PROBLEM TO SOLVE:
One part of the entries below is wanted: the lines from the one containing "Notes & troubleshooting" through the one containing "- Exact variables". Write those out exactly and nothing else.

Stored items from a collection:
----------------
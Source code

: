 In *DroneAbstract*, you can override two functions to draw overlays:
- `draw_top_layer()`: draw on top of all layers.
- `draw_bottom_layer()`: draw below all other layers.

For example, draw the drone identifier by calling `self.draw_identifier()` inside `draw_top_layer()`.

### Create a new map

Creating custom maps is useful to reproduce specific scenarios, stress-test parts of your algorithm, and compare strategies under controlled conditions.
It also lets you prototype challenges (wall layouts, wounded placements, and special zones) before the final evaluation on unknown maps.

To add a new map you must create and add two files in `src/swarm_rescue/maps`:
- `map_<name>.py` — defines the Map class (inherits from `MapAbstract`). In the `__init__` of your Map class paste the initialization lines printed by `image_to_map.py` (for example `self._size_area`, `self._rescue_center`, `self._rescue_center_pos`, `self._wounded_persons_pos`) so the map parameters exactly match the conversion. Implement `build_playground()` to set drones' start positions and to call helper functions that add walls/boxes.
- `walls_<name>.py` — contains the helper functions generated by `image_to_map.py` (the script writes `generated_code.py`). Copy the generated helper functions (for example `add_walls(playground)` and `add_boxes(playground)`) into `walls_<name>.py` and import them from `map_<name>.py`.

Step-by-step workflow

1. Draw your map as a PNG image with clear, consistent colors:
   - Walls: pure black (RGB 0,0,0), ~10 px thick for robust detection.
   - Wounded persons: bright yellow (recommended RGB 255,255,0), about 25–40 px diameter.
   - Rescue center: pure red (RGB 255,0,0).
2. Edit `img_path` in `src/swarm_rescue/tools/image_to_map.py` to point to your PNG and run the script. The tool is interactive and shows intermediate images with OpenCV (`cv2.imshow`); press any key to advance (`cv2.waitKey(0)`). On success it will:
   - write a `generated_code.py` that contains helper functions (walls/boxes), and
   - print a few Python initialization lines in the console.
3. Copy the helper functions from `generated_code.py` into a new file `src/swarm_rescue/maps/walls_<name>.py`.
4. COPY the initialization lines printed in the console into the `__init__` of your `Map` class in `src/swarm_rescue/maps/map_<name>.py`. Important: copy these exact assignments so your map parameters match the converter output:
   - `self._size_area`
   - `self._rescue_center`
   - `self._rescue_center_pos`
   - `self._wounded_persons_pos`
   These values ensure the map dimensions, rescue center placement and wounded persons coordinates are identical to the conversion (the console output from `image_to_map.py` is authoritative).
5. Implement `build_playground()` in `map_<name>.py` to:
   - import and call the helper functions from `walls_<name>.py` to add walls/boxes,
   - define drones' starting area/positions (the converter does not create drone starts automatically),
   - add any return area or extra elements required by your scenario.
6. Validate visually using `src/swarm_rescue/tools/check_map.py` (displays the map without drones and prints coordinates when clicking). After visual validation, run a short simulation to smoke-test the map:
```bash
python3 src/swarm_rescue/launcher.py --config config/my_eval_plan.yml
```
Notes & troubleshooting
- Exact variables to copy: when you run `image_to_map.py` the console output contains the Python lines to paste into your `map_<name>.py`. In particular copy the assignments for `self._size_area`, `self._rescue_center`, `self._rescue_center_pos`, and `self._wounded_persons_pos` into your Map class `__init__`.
----------------
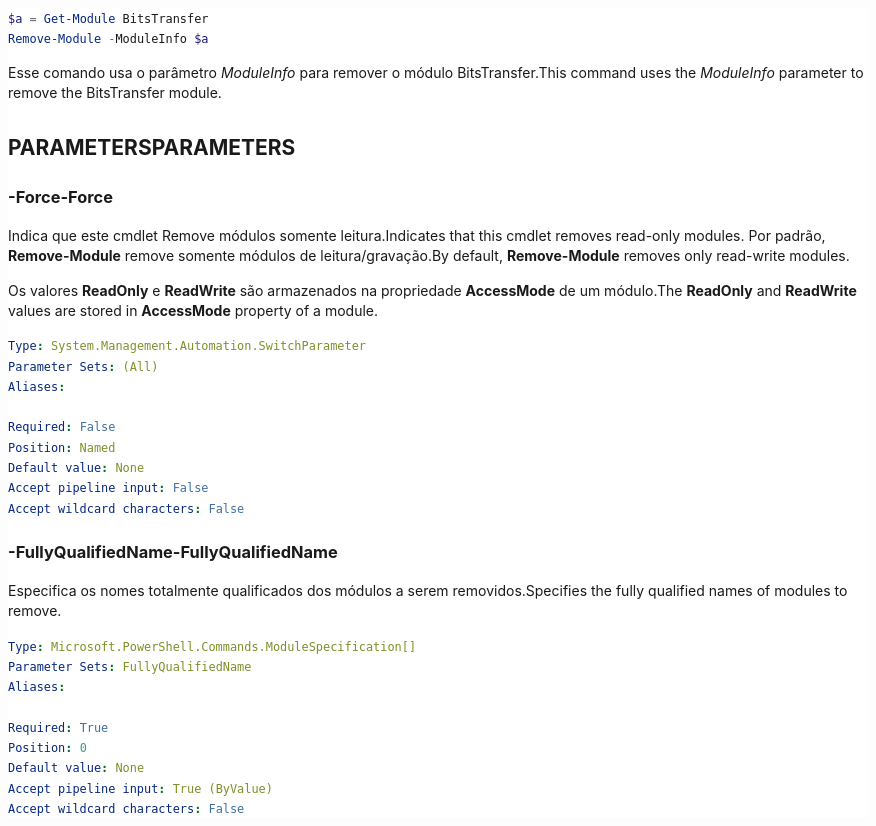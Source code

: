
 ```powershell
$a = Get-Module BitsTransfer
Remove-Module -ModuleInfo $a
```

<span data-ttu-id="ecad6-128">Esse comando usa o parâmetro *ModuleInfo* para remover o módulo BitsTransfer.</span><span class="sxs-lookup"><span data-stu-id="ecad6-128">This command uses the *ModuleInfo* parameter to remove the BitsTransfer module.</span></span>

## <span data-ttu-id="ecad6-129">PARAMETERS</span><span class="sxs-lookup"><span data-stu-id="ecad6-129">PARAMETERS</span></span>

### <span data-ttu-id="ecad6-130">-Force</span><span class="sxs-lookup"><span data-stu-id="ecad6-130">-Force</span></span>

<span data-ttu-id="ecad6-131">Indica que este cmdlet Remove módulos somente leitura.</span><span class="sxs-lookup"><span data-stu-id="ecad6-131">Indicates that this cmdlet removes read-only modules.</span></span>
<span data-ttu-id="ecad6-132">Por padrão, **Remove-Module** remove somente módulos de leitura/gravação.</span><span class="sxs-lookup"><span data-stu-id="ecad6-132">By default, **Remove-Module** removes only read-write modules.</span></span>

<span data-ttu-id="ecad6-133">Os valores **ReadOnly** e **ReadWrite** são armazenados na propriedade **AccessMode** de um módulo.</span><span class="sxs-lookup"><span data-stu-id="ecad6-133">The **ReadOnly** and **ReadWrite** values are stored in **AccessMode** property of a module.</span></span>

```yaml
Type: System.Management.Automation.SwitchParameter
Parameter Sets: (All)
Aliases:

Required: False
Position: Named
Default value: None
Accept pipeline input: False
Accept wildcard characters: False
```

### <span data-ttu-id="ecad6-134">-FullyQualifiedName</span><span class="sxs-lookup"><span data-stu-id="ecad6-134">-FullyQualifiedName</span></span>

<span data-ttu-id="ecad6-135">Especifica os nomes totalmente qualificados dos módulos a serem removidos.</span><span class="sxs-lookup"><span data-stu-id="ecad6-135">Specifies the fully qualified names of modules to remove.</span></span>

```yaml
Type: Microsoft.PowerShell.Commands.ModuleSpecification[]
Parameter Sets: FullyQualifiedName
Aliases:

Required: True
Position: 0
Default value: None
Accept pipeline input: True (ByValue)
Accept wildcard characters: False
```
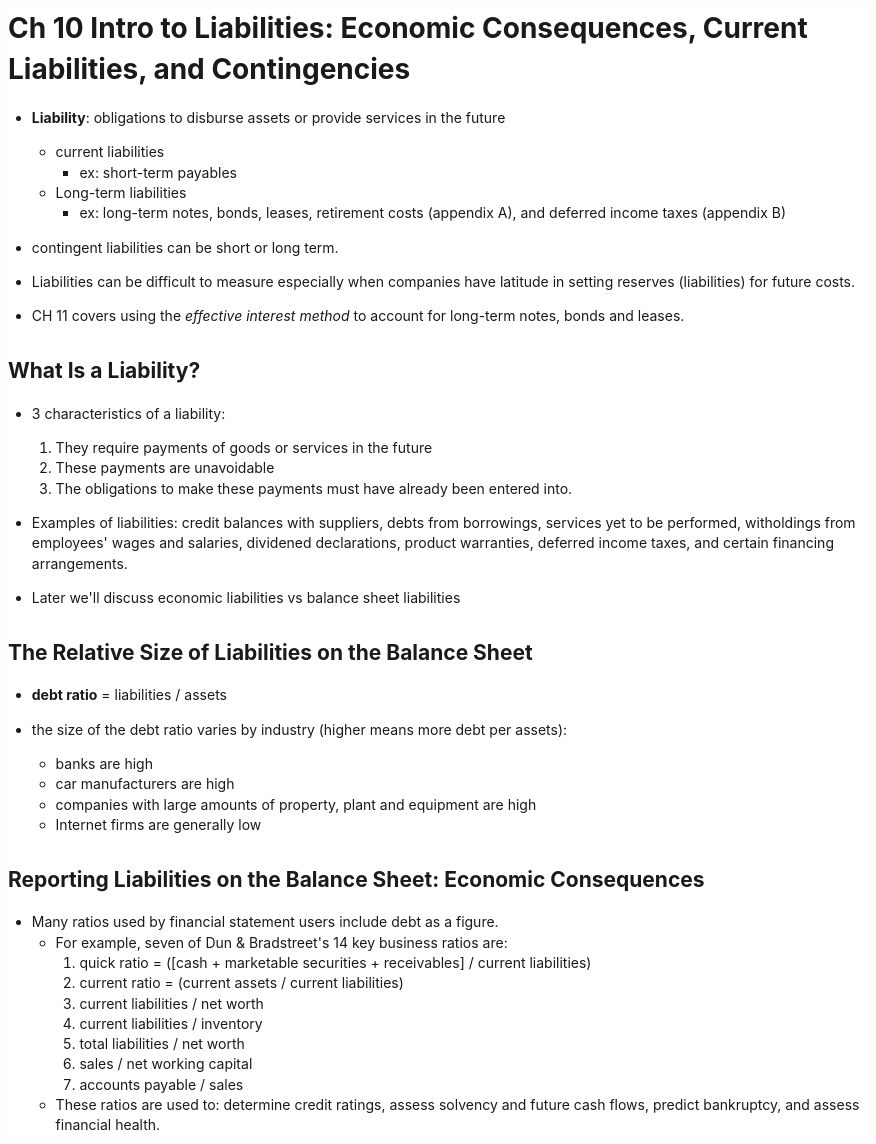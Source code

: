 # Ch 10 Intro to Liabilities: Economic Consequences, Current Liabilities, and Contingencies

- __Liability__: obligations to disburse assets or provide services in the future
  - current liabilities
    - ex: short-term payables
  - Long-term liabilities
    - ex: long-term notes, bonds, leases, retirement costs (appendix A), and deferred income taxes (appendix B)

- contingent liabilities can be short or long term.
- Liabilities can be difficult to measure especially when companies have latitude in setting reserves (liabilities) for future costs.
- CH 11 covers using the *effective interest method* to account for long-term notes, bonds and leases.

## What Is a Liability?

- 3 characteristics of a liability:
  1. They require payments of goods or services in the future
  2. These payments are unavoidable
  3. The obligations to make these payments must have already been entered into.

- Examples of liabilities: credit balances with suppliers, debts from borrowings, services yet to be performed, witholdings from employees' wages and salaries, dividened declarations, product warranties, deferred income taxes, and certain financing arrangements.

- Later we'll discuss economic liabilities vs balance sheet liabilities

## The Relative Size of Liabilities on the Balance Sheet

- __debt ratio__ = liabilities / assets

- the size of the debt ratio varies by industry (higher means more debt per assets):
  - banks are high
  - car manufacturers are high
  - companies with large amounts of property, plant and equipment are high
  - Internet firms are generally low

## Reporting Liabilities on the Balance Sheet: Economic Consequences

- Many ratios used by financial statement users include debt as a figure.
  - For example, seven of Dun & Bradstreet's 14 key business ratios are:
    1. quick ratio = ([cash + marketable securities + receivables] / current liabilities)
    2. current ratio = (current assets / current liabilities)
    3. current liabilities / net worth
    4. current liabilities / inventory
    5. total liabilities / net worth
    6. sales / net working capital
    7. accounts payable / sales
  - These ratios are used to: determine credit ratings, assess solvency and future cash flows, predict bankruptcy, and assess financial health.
----------------
SOLVED EXERCISE:
Notes & troubleshooting
- Exact variables to copy: when you run `image_to_map.py` the console output contains the Python lines to paste into your `map_<name>.py`. In particular copy the assignments for `self._size_area`, `self._rescue_center`, `self._rescue_center_pos`, and `self._wounded_persons_pos` into your Map class `__init__`.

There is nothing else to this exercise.